Persistent Memory: The Ultimate Guide

Computer memory has come a long way over the past few decades. Early computers had to store information in volatile memory locations, so they could not retain data when the computer was shut down or restarted. As a result, programs had to be written so they would not make permanent changes to memory locations. It was almost impossible for users to launch new programs without restarting their computers. The first non-volatile computer memory was invented in the 1950s and is now known as "read-only memory" (ROM). But with the advent of persistent memory, we are seeing major advancements in how computers store information. This article covers everything you need to know about persistent memory and where it fits into today's industry-standard architectures.

What is Persistent Memory?

A computer's memory is used to store instructions and data that are in use. A computer's storage is used to store instructions and data that are not in use. In the context of computers, "persistent memory" is a non-volatile memory that acts like storage but uses the same interfaces as dynamic random access memory (DRAM). That is to say, persistent memory extends the capacity of systems beyond traditional DRAM limits. It acts like DRAM in terms of speed and is accessed using the same interfaces as DRAM but is non-volatile, meaning it retains information even when the system is powered off. Persistent memory has been around for a few years, but it is only now available in select enterprise data centres and high-performance computing environments. The next section describes how persistent memory works.

How Does Persistent Memory Work?

Since persistent memory acts like DRAM, it can be used in the same way as DRAM, or it can be used as an extension of DRAM. Here's an example of how it works in a data centre:

● Persistent memory is installed as an extension of DRAM.
● A computer system accesses the persistent memory as if it were DRAM. - The system also accesses DRAM as if it were DRAM.
● The system retains data in the persistent memory when it powers down.

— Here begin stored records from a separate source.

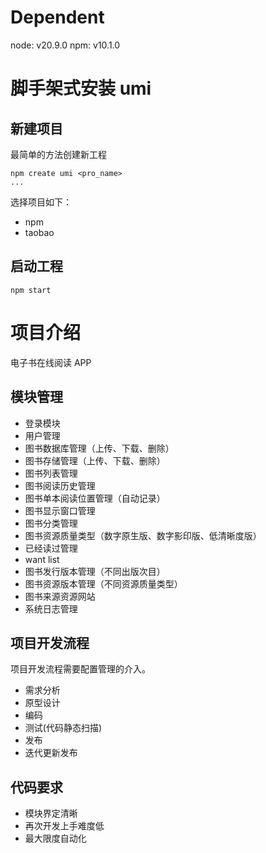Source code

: Dependent
=========
node: v20.9.0
npm:  v10.1.0

# 脚手架式安装 umi
## 新建项目
最简单的方法创建新工程
```shell
npm create umi <pro_name>
...
```

选择项目如下：
- npm
- taobao

## 启动工程
```shell
npm start
```

# 项目介绍
电子书在线阅读 APP
## 模块管理
- 登录模块
- 用户管理
- 图书数据库管理（上传、下载、删除）
- 图书存储管理（上传、下载、删除）
- 图书列表管理
- 图书阅读历史管理
- 图书单本阅读位置管理（自动记录）
- 图书显示窗口管理
- 图书分类管理
- 图书资源质量类型（数字原生版、数字影印版、低清晰度版）
- 已经读过管理
- want list
- 图书发行版本管理（不同出版次目）
- 图书资源版本管理（不同资源质量类型）
- 图书来源资源网站
- 系统日志管理


## 项目开发流程
项目开发流程需要配置管理的介入。
- 需求分析
- 原型设计
- 编码
- 测试(代码静态扫描)
- 发布
- 迭代更新发布


## 代码要求
- 模块界定清晰
- 再次开发上手难度低
- 最大限度自动化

In other words, the system treats the two as the same, which means the system can access both types of memory similarly. When the system powers back on, it can access all of the stored data in the persistent memory.

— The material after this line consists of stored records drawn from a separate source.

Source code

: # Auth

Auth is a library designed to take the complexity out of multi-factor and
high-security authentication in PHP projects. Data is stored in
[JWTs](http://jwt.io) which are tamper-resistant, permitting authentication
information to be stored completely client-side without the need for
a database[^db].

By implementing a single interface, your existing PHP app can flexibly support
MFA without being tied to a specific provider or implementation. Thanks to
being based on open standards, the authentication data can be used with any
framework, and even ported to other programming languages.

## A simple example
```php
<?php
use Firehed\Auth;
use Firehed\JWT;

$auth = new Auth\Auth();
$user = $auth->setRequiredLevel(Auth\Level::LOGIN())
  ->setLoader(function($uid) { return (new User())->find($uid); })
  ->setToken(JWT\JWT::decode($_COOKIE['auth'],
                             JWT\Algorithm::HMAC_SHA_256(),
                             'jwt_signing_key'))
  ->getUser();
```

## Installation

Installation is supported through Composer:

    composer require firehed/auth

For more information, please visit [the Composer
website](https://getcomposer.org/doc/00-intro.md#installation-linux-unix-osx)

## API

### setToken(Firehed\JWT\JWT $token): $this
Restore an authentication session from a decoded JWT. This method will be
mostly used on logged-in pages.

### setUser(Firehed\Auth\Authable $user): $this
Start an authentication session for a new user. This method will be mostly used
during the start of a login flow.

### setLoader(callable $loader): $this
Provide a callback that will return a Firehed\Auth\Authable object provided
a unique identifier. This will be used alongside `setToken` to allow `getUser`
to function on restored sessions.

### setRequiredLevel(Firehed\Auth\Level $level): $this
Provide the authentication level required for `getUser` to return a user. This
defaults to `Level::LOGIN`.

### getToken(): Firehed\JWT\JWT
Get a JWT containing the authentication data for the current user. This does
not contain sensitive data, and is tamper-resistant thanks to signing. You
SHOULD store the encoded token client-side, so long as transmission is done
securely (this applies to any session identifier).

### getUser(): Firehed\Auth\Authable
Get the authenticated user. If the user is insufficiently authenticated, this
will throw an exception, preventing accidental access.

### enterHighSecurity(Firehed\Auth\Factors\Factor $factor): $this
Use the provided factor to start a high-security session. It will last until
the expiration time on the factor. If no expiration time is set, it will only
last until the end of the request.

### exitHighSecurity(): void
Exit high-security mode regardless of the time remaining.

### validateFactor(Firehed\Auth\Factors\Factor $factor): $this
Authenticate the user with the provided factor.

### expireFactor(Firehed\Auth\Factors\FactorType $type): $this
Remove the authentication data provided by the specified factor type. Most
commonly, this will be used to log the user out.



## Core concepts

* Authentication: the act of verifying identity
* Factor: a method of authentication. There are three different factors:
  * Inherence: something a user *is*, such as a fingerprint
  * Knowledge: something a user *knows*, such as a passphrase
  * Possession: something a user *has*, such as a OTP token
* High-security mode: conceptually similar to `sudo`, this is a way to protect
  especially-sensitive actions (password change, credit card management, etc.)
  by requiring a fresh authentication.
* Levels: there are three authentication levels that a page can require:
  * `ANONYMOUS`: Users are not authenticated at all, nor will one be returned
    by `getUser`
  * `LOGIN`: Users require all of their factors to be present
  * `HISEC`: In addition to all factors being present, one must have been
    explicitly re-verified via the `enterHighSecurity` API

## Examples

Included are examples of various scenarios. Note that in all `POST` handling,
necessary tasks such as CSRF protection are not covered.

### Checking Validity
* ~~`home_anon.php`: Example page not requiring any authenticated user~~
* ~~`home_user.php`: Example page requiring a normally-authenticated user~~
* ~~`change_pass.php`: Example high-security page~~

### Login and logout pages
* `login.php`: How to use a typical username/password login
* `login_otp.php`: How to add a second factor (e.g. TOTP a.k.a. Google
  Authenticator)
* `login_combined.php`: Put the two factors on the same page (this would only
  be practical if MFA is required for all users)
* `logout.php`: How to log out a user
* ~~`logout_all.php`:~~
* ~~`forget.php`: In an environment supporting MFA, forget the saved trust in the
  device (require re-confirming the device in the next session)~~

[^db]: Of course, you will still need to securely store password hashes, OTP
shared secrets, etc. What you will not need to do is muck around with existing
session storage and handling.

Reasons to Adopt Persistent Memory

A few compelling reasons businesses should explore the adoption of persistent memory. First, persistent memory is non-volatile, which means that data is retained even when the system is powered off. As a result, the system can access data even when it isn't in use. This can greatly reduce access times and total system downtime. Second, persistent memory has a lower cost per gigabyte than DRAM, which means it can be used in larger capacities. For instance, persistent memory can extend DRAM beyond the system's normal capacity. In other words, if the system has 16 gigabytes of DRAM, it can access 32 gigabytes of persistent memory. Third, persistent memory is read/write, which can be used to store instructions and data. This is an important distinction, as DRAM was traditionally used for instructions and non-volatile memory was used for data. In other words, a computer can store instructions and data in the same memory with persistent memory.

Persistent Memory Use Cases

As noted above, persistent memory can be used to extend the capacity of DRAM. In addition, it can be used to store instructions and data in the same way as DRAM. Here are the top three use cases for persistent memory:

● DRAM Extension - A computer with 16 gigabytes of DRAM can access 32 gigabytes of persistent memory. This allows users to store more data as well as retrieve data more quickly.
● Data Retention - A computer with 16 gigabytes of DRAM can access 32 gigabytes of persistent memory. This allows data to be retained even when the system is powered off.
● Instructions and Data Retention - A computer with 16 gigabytes of DRAM and 32 gigabytes of persistent memory can store both data and instructions in the persistent memory. This allows for faster access to both data and instructions.

Persistent Memory Benefits

As noted above, persistent memory comes with several benefits, including quicker access to data, a reduction in system downtime, a reduction in power usage and the cost per gigabyte. In addition, persistent memory can be used to extend the capacity of DRAM. When used in this way, persistent memory can improve a computer system's overall performance and efficiency.

Conclusion

Computer memory has come a long way over the past few decades. Early computers had to store information in volatile memory locations, which meant they could not retain data when the computer was shut down or restarted. The first non-volatile computer memory was invented in the 1950s and is now known as "read-only memory" (ROM). The next advancement in computer memory came in the 1990s when computer chips were developed to retain data even when the computer was turned off. This technology is now known as "flash memory". With the advent of persistent memory, we are seeing major advancements in how computers store information. Persistent memory extends the capacity of systems beyond traditional DRAM limits, acts like DRAM in terms of speed and is accessed using the same interfaces as DRAM, but is non-volatile, meaning it retains information even when the system is powered off.